2.2.2. Imaging Features
Panoramic imaging 8 months post extraction when the patient began feeling pain in the area revealed a small mixed density lesion associated with the distal root of #18 which was not present in the panoramic image prior to #17 extraction (Figures 3(a) and 4(a)).
Cone beam CT image obtained by the oral surgeon prior to initial biopsy revealed a well-defined, mixed density lesion with a soft tissue capsule surrounding a cortical border on the distal and lingual aspects of #18. The lesion has eroded and expanded beyond the lingual cortical plate (Figure 4). No root resorption associated with #18 distal root was appreciated.
A medical CT scan was obtained several months after the CBCT to evaluate the changes from the CBCT as well as potential soft tissue involvement.

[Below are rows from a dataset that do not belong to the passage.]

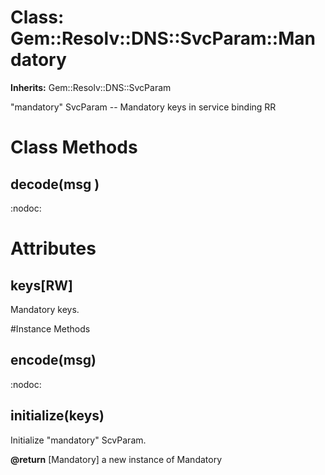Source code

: # Class: Gem::Resolv::DNS::SvcParam::Mandatory
**Inherits:** Gem::Resolv::DNS::SvcParam
    

"mandatory" SvcParam -- Mandatory keys in service binding RR


# Class Methods
## decode(msg ) [](#method-c-decode)
:nodoc:
# Attributes
## keys[RW] [](#attribute-i-keys)
Mandatory keys.


#Instance Methods
## encode(msg) [](#method-i-encode)
:nodoc:

## initialize(keys) [](#method-i-initialize)
Initialize "mandatory" ScvParam.

**@return** [Mandatory] a new instance of Mandatory

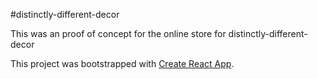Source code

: #distinctly-different-decor

This was an proof of concept for the online store for distinctly-different-decor


This project was bootstrapped with [Create React App](https://github.com/facebookincubator/create-react-app).
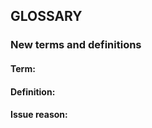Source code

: ## **GLOSSARY**

### New terms and definitions

#### Term:
<!--- Please, provide the new term or definition you would like to propose. -->

#### Definition:
<!--- Please, provide the new definition you would like to propose. -->

#### Issue reason:
<!--- Please, provide a detailed description of the addition you are proposing. -->
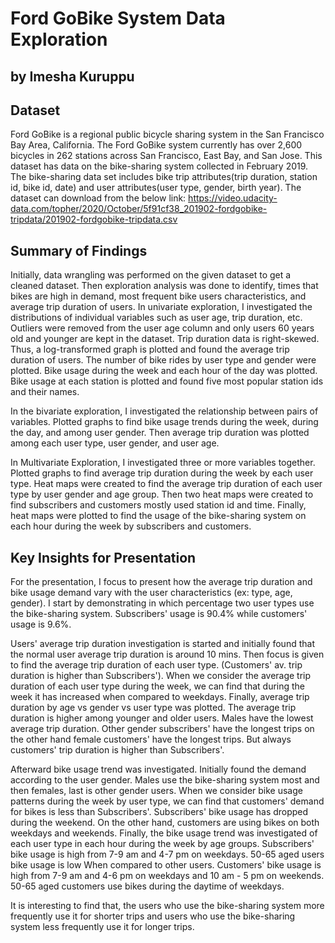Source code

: # Ford GoBike System Data Exploration
## by Imesha Kuruppu


## Dataset

 Ford GoBike is a regional public bicycle sharing system in the San Francisco Bay Area, California. The Ford GoBike system currently has over 2,600 bicycles in 262 stations across San Francisco, East Bay, and San Jose. This dataset has data on the bike-sharing system collected in February 2019. The bike-sharing data set includes bike trip attributes(trip duration, station id, bike id, date) and user attributes(user type, gender, birth year). The dataset can download from the below link: https://video.udacity-data.com/topher/2020/October/5f91cf38_201902-fordgobike-tripdata/201902-fordgobike-tripdata.csv

## Summary of Findings

Initially, data wrangling was performed on the given dataset to get a cleaned dataset. Then exploration analysis was done to identify, times that bikes are high in demand, most frequent bike users characteristics, and average trip duration of users.
In univariate exploration, I investigated the distributions of individual variables such as user age, trip duration, etc. Outliers were removed from the user age column and only users 60 years old and younger are kept in the dataset. Trip duration data is right-skewed. Thus, a log-transformed graph is plotted and found the average trip duration of users. The number of bike rides by user type and gender were plotted. Bike usage during the week and each hour of the day was plotted. Bike usage at each station is plotted and found five most popular station ids and their names.

In the bivariate exploration, I investigated the relationship between pairs of variables. Plotted graphs to find bike usage trends during the week, during the day, and among user gender. Then average trip duration was plotted among each user type, user gender, and user age.

In Multivariate Exploration, I investigated three or more variables together.  Plotted graphs to find average trip duration during the week by each user type. Heat maps were created to find the average trip duration of each user type by user gender and age group. Then two heat maps were created to find subscribers and customers mostly used station id and time. Finally, heat maps were plotted to find the usage of the bike-sharing system on each hour during the week by subscribers and customers.

## Key Insights for Presentation

For the presentation, I focus to present how the average trip duration and bike usage demand vary with the user characteristics (ex: type, age, gender). I start by demonstrating in which percentage two user types use the bike-sharing system. Subscribers' usage is 90.4% while customers' usage is 9.6%.

Users' average trip duration investigation is started and initially found that the normal user average trip duration is around 10 mins. Then focus is given to find the average trip duration of each user type. (Customers' av. trip duration is higher than Subscribers'). When we consider the average trip duration of each user type during the week, we can find that during the week it has increased when compared to weekdays. Finally, average trip duration by age vs gender vs user type was plotted. The average trip duration is higher among younger and older users. Males have the lowest average trip duration. Other gender subscribers' have the longest trips on the other hand female customers' have the longest trips. But always customers' trip duration is higher than Subscribers'.   

Afterward bike usage trend was investigated. Initially found the demand according to the user gender. Males use the bike-sharing system most and then females, last is other gender users. When we consider bike usage patterns during the week by user type, we can find that customers' demand for bikes is less than Subscribers'. Subscribers' bike usage has dropped during the weekend. On the other hand, customers are using bikes on both weekdays and weekends. Finally, the bike usage trend was investigated of each user type in each hour during the week by age groups. Subscribers' bike usage is high from 7-9 am and 4-7 pm on weekdays. 50-65 aged users bike usage is low When compared to other users. Customers' bike usage is high from 7-9 am and 4-6 pm on weekdays and 10 am - 5 pm on weekends. 50-65 aged customers use bikes during the daytime of weekdays.  

It is interesting to find that, the users who use the bike-sharing system more frequently use it for shorter trips and users who use the bike-sharing system less frequently use it for longer trips.  
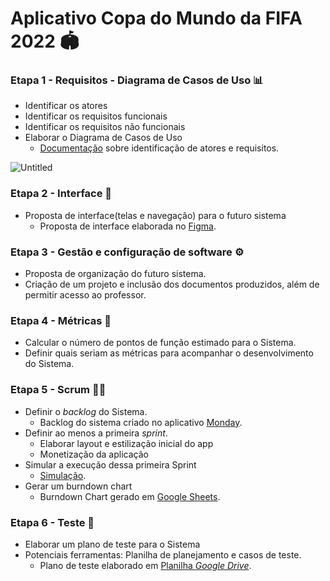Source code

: # Aplicativo Copa do Mundo da FIFA 2022 🏟️

### Etapa 1 - Requisitos - Diagrama de Casos de Uso 📊
- Identificar os atores
- Identificar os requisitos funcionais
- Identificar os requisitos não funcionais
- Elaborar o Diagrama de Casos de Uso
  - [Documentação](https://fatecspgov-my.sharepoint.com/:w:/g/personal/livia_andrade_fatec_sp_gov_br/EfBulysWxi9Aq-QN9GBI9K8Bxm52W5hlMcLrfX3Fc7ud0g?e=jkC50b) sobre identificação de atores e requisitos.

![Untitled](https://user-images.githubusercontent.com/88199845/172770159-fe298e87-c56d-4eb4-8ac2-7e46c8d1bb24.png)<br>


### Etapa 2 - Interface 📲
- Proposta de interface(telas e navegação) para o futuro sistema
  - Proposta de interface elaborada no [Figma](https://www.figma.com/file/reok2nAHczMrAZjgZVaBXE/Copandos?node-id=23%3A34).

### Etapa 3 - Gestão e configuração de software ⚙️
- Proposta de organização do futuro sistema.
- Criação de um projeto e inclusão dos documentos produzidos, além de permitir acesso ao professor.

### Etapa 4 - Métricas 📏
- Calcular o número de pontos de função estimado para o Sistema.
- Definir quais seriam as métricas para acompanhar o desenvolvimento do Sistema.

### Etapa 5 - Scrum 👨‍💻
- Definir o *backlog* do Sistema.
  - Backlog do sistema criado no aplicativo [Monday](https://docs.google.com/spreadsheets/d/1Qfm1NeRvEwB7evWFM4CSzUipmkwbfCILoQyH9a3dRa8/edit?usp=sharing).
- Definir ao menos a primeira *sprint*.
  - Elaborar layout e estilização inicial do app
  - Monetização da aplicação
- Simular a execução dessa primeira Sprint
  - [Simulação](https://docs.google.com/document/d/1vfp1t4mJaEQ0qzR0ynRO9YmuerVNpqiLVlL79d67v9U/edit?usp=sharing).
- Gerar um burndown chart
  - Burndown Chart gerado em [Google Sheets](https://docs.google.com/spreadsheets/d/19aQbSraKd3F30bib2WuwLlSOoAS9ocdicT6ymBHNIAo/edit?usp=sharing).

### Etapa 6 - Teste 🤔
- Elaborar um plano de teste para o Sistema
- Potenciais ferramentas: Planilha de planejamento e casos de teste. 
  - Plano de teste elaborado em [Planilha *Google Drive*](https://docs.google.com/spreadsheets/d/1VZDwJyqHwKvqCj3qvSG1mTQuBcN9ggIrXANOyoIiodw/edit?usp=sharing).

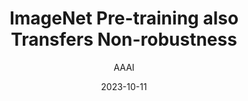 ---
layout: seminar-post
title: "ImageNet Pre-training also Transfers Non-robustness"
subtitle: 'AAAI'
categories:
    - "Computer Vision"
tags: [Representation]
date: 2023-10-11
pdf_url: 'https://drive.google.com/file/d/134kgY2jNxhFFa6ndgYD6czQ5Nw9qsLQI/preview'
---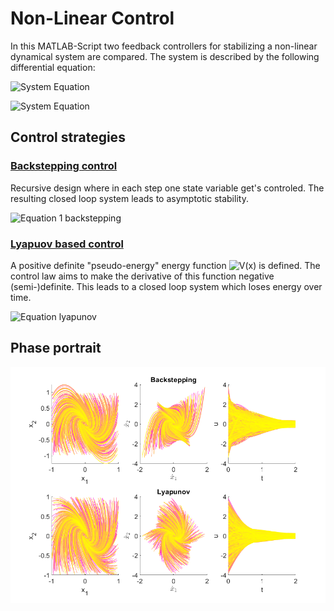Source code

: # Non-Linear Control

In this MATLAB-Script two feedback controllers for stabilizing a non-linear dynamical system are compared. The system is described by the following differential equation:

![System Equation](https://latex.codecogs.com/svg.image?\dot{x}_1=x_2&space;-&space;x_1^3&space;)

![System Equation](https://latex.codecogs.com/svg.image?\dot{x}_2=u&space;)

## Control strategies
### [Backstepping control](https://en.wikipedia.org/wiki/Backstepping)  
Recursive design where in each step one state variable get's controled. The resulting closed loop system leads to asymptotic stability.

![Equation 1 backstepping](https://latex.codecogs.com/svg.image?\begin{align*}\text{1.&space;Step}&\\z_1&space;:=&&space;\&space;x_1&space;\\\dot{z_1}&space;=&&space;-z_1^3&space;&plus;&space;x_2&space;\\V_1(z)&space;=&&space;\frac{1}{2}z_1^2&space;\\\dot{V_1}(z)&space;=&&space;z_1&space;\dot{z}_1&space;=&space;z_1&space;(-z_1^3&space;&plus;&space;x_2)&space;\\x_2&space;:=&&space;\alpha_1&space;\text{&space;choose&space;}&space;\alpha_1&space;\text{&space;such&space;that&space;}&space;\dot{V}_1&space;\text{&space;is&space;ndf&space;}&space;\\\alpha_1&space;=&&space;z_1^3&space;-&space;z_1&space;\implies&space;\dot{V}_1&space;=&space;-z_1^2\end{align})

### [Lyapuov based control](https://en.wikipedia.org/wiki/Control-Lyapunov_function)
A positive definite "pseudo-energy" energy function ![V(x)](https://latex.codecogs.com/svg.image?\inline&space;V(x)=||&space;x&space;||^2) is defined. The control law aims to make the derivative of this function negative (semi-)definite. This leads to a closed loop system which loses energy over time.

![Equation lyapunov](https://latex.codecogs.com/svg.image?\inline&space;\begin{align*}V(x)&space;&=&space;||x||^2&space;=&space;x_1^2&space;&plus;&space;x_2^2&space;\\\\\dot{V}(x)&space;&=&space;\frac{\partial&space;V}{\partial&space;x_1}\dot{x}_1&space;&plus;&space;\frac{\partial&space;V}{\partial&space;x_2}\dot{x}_2&space;=&space;2&space;x_1&space;(x_2&space;-&space;x_1^3)&space;&plus;&space;2&space;x_2&space;u&space;\\\\0&space;&\geq&space;\dot{V}(x)&space;\geq&space;x_1&space;x_2&space;-&space;x_1^4&space;&plus;&space;x_2&space;u&space;\geq&space;x_2&space;(&space;x_1&space;&plus;&space;u&space;)&space;\\\\\text{with&space;}&space;u&space;&:=&space;-\alpha&space;(x_2&space;&plus;&space;x_1)&space;\text{,&space;}&space;\alpha&space;\in&space;\mathbb{R}_&plus;&space;\implies&space;\dot{V}(x)&space;=&space;-x_2^2&space;\leq&space;0\end{align})

## Phase portrait
![Image of phase portrait](https://github.com/code2love/nonlinear-ctrl/raw/main/phase-portrait.png)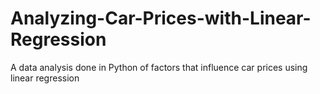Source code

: # Analyzing-Car-Prices-with-Linear-Regression
A data analysis done in Python of factors that influence car prices using linear regression

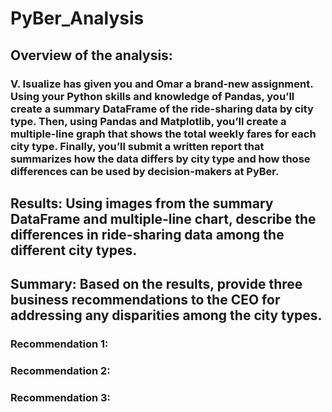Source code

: # PyBer_Analysis
## Overview of the analysis: 
### V. Isualize has given you and Omar a brand-new assignment. Using your Python skills and knowledge of Pandas, you’ll create a summary DataFrame of the ride-sharing data by city type. Then, using Pandas and Matplotlib, you’ll create a multiple-line graph that shows the total weekly fares for each city type. Finally, you’ll submit a written report that summarizes how the data differs by city type and how those differences can be used by decision-makers at PyBer.
## Results: Using images from the summary DataFrame and multiple-line chart, describe the differences in ride-sharing data among the different city types.

## Summary: Based on the results, provide three business recommendations to the CEO for addressing any disparities among the city types.
### Recommendation 1:
### Recommendation 2:
### Recommendation 3:
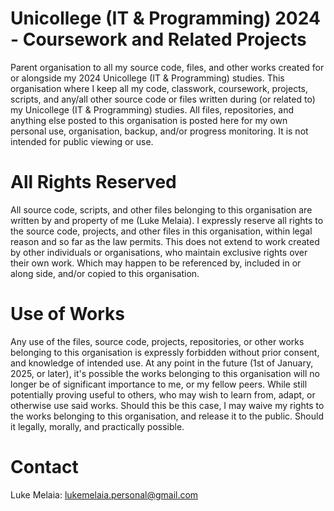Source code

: # Unicollege (IT & Programming) 2024 - Coursework and Related Projects
Parent organisation to all my source code, files, and other works created for or alongside my 2024 Unicollege (IT & Programming) studies.
This organisation where I keep all my code, classwork, coursework, projects, scripts, and any/all other source code or files written during (or related to) my Unicollege (IT & Programming) studies.
All files, repositories, and anything else posted to this organisation is posted here for my own personal use, organisation, backup, and/or progress monitoring. It is not intended for public viewing or use.

# All Rights Reserved
All source code, scripts, and other files belonging to this organisation are written by and property of me (Luke Melaia).
I expressly reserve all rights to the source code, projects, and other files in this organisation, within legal reason and so far as the law permits.
This does not extend to work created by other individuals or organisations, who maintain exclusive rights over their own work. Which may happen to be
referenced by, included in or along side, and/or copied to this organisation.

# Use of Works
Any use of the files, source code, projects, repositories, or other works belonging to this organisation is expressly forbidden without prior consent, and knowledge of intended use.
At any point in the future (1st of January, 2025, or later), it's possible the works belonging to this organisation will no longer be of significant importance to me, or my fellow peers.
While still potentially proving useful to others, who may wish to learn from, adapt, or otherwise use said works. Should this be this case, I may waive my rights to the works belonging to this organisation, and
release it to the public. Should it legally, morally, and practically possible.

# Contact
Luke Melaia: lukemelaia.personal@gmail.com
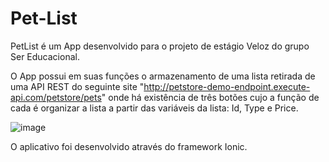 # Pet-List

PetList é um App desenvolvido para o projeto de estágio Veloz do grupo Ser Educacional.

O App possui em suas funções o armazenamento de uma lista retirada de uma API REST do seguinte site "http://petstore-demo-endpoint.execute-api.com/petstore/pets" onde há
existência de três botões cujo a função de cada é organizar a lista a partir das variáveis da lista: Id, Type e Price.

![image](https://user-images.githubusercontent.com/88844519/185764089-db2219e9-a98e-4afe-8617-530872e9bab1.png)

O aplicativo foi desenvolvido através do framework Ionic.
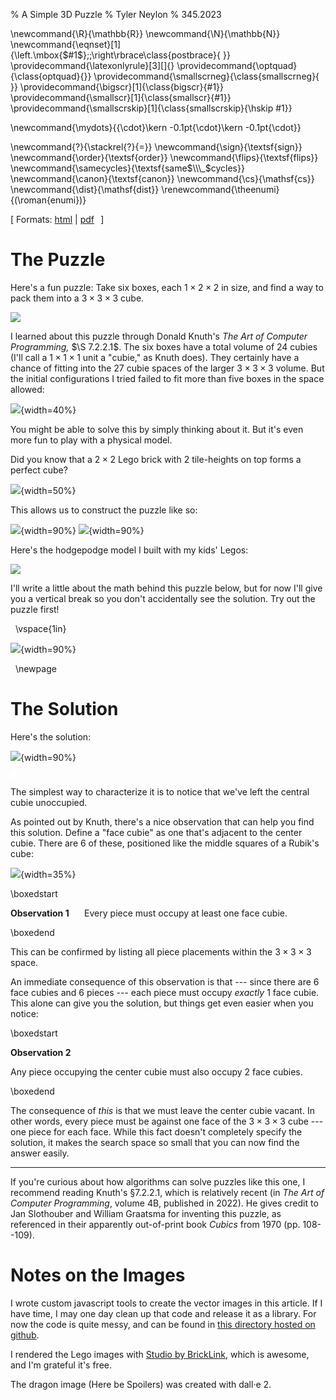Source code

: % A Simple 3D Puzzle
% Tyler Neylon
% 345.2023

\newcommand{\R}{\mathbb{R}}
\newcommand{\N}{\mathbb{N}}
\newcommand{\eqnset}[1]{\left.\mbox{$#1$}\;\;\right\rbrace\class{postbrace}{ }}
\providecommand{\latexonlyrule}[3][]{}
\providecommand{\optquad}{\class{optquad}{}}
\providecommand{\smallscrneg}{\class{smallscrneg}{ }}
\providecommand{\bigscr}[1]{\class{bigscr}{#1}}
\providecommand{\smallscr}[1]{\class{smallscr}{#1}}
\providecommand{\smallscrskip}[1]{\class{smallscrskip}{\hskip #1}}

\newcommand{\mydots}{{\cdot}\kern -0.1pt{\cdot}\kern -0.1pt{\cdot}}

\newcommand{\?}{\stackrel{?}{=}}
\newcommand{\sign}{\textsf{sign}}
\newcommand{\order}{\textsf{order}}
\newcommand{\flips}{\textsf{flips}}
\newcommand{\samecycles}{\textsf{same$\\\_$cycles}}
\newcommand{\canon}{\textsf{canon}}
\newcommand{\cs}{\mathsf{cs}}
\newcommand{\dist}{\mathsf{dist}}
\renewcommand{\theenumi}{(\roman{enumi})}

[
Formats:
 [html](http://tylerneylon.com/a/lego_puzzle/lego_puzzle.html) |
 [pdf](http://tylerneylon.com/a/lego_puzzle/lego_puzzle.pdf)
 $\,$
]

# The Puzzle

Here's a fun puzzle: Take six boxes, each $1\times 2\times 2$ in size,
and find a way to pack them into a $3\times 3\times 3$ cube.

![](img/img1.svg)

I learned about this puzzle through Donald Knuth's
*The Art of Computer Programming,* $\S 7.2.2.1$.
The six boxes have a total volume of 24 cubies (I'll call a $1\times 1\times 1$
unit a "cubie," as Knuth does). They certainly have a chance of
fitting into the 27 cubie spaces of the larger $3\times 3\times 3$
volume. But the initial configurations I tried failed to fit more than
five boxes in the space allowed:

![](img/img3.svg){width=40%}

You might be able to solve this by simply thinking about it.
But it's even more fun to play with a physical model.

Did you know that a $2\times 2$ Lego brick with 2
tile-heights on top forms a perfect cube?

![](img/annotated_lego_cube.png){width=50%}

This allows us to construct the puzzle like so:

![](img/piece_steps2.png){width=90%}
![](img/puzzle_box_steps.png){width=90%}

Here's the hodgepodge model I built with my kids' Legos:

![](img/home_model.jpg)

I'll write a little about the math behind this puzzle below,
but for now I'll give you a vertical break so you don't
accidentally see the solution. Try out the puzzle first!

<p>&nbsp;
\vspace{1in}

![](img/here_be_spoilers.jpg){width=90%}

<p>&nbsp;
\newpage

# The Solution

Here's the solution:

![](img/solution_steps.svg){width=90%}

<svg width="10" height="10" version="1.1"
     style="background-color:#fff"
     id="solution" xmlns="http://www.w3.org/2000/svg">
</svg>

The simplest way to characterize it is to
notice that we've left the central cubie unoccupied.

As pointed out by Knuth, there's a nice observation
that can help you find this solution.
Define a "face cubie" as one that's adjacent to the center
cubie. There are 6 of these, positioned like the
middle squares of a Rubik's cube:

![](img/face_cubies.svg){width=35%}

<div class="box"> \boxedstart

**Observation 1** $\quad$
Every piece must occupy at least one face cubie.

\boxedend </div>

This can be confirmed by listing all piece
placements within the $3\times 3\times 3$ space.

An immediate consequence of this observation is that ---
since there are 6 face cubies and 6 pieces ---
each piece must occupy *exactly* 1 face cubie.
This alone can give you the solution, but things get
even easier when you notice:

<div class="box"> \boxedstart

**Observation 2** $\quad$

Any piece occupying the center cubie must also
occupy 2 face cubies.

\boxedend </div>

The consequence of *this* is that we must leave
the center cubie vacant. In other words, every
piece must be against one face of the
$3\times 3\times 3$ cube --- one piece for each
face. While this fact doesn't completely specify
the solution, it makes the search space so small
that you can now find the answer easily.

---

If you're curious about how algorithms can solve
puzzles like this one, I recommend reading Knuth's
§7.2.2.1, which is relatively recent
(in *The Art of Computer Programming*, volume 4B, published
in 2022).
He gives credit to Jan Slothouber and William Graatsma for
inventing this puzzle, as referenced in their apparently out-of-print
book *Cubics* from 1970 (pp. 108--109).

# Notes on the Images

I wrote custom javascript tools to create the vector images in this article. If
I have time, I may one day clean up that code and release it as a library. For
now the code is quite messy, and can be found in [this directory hosted on
github](https://github.com/tylerneylon/math/tree/master/lego_puzzle/img_src).

I rendered the Lego images with
[Studio by BrickLink](https://www.bricklink.com/v3/studio/download.page), which
is awesome, and I'm grateful it's free.

The dragon image (Here be Spoilers) was created with dall·e 2.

Imaging revealed a
2.2.3. Differential Diagnosis
Given the radiographic findings and characteristic pain presentation, osteoid osteoma was considered to be high on the differential diagnosis followed by osteoblastoma. Close relation the distal root of #18 added cementoblastoma to the differential. However, the distal root of #18 showed no evidence of root resorption making this diagnosis unlikely.
3. Treatment and Histopathology
Case #1 was treated with enucleation and full bony extraction of #17. The lesion was removed in pieces (Figures 5(b) and 5(c)). Cauterization was used to obtain hemostasis and the defect was closed using running 3-0 chromic sutures.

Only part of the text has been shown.